• [Task directions]
Set down the listing below verbatim, but only from its first line through the line containing "## Kirjautuminen".

• [The data]
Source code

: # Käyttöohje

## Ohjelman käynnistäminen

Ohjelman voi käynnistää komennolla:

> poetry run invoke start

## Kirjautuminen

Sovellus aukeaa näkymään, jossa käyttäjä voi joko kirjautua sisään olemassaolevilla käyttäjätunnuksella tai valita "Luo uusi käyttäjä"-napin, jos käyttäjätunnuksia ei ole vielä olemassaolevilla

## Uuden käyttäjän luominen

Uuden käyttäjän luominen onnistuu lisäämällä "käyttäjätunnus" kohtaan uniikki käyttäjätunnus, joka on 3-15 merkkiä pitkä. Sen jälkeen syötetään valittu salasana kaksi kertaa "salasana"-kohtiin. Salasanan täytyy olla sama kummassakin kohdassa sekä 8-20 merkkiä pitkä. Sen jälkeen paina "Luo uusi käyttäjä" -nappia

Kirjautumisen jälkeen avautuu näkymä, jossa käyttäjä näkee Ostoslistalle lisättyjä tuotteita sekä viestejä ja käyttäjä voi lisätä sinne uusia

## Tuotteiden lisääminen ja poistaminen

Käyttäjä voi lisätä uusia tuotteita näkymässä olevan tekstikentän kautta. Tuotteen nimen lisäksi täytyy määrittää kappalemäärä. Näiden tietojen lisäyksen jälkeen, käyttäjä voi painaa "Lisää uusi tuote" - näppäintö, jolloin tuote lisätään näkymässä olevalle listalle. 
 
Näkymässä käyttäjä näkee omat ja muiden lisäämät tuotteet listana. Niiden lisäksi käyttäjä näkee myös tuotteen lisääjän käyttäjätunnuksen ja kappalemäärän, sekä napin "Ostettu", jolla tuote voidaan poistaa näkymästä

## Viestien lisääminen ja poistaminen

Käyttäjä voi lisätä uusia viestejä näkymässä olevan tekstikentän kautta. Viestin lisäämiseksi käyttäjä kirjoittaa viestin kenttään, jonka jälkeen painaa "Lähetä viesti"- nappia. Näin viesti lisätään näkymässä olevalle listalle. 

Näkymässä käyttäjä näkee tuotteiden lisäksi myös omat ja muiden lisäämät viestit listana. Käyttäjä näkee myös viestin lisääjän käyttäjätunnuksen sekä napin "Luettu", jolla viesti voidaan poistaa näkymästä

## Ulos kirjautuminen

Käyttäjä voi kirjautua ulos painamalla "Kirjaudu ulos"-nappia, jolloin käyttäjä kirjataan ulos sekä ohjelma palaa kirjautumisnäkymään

• [Finished exercise]
Source code

: # Käyttöohje

## Ohjelman käynnistäminen

Ohjelman voi käynnistää komennolla:

> poetry run invoke start

## Kirjautuminen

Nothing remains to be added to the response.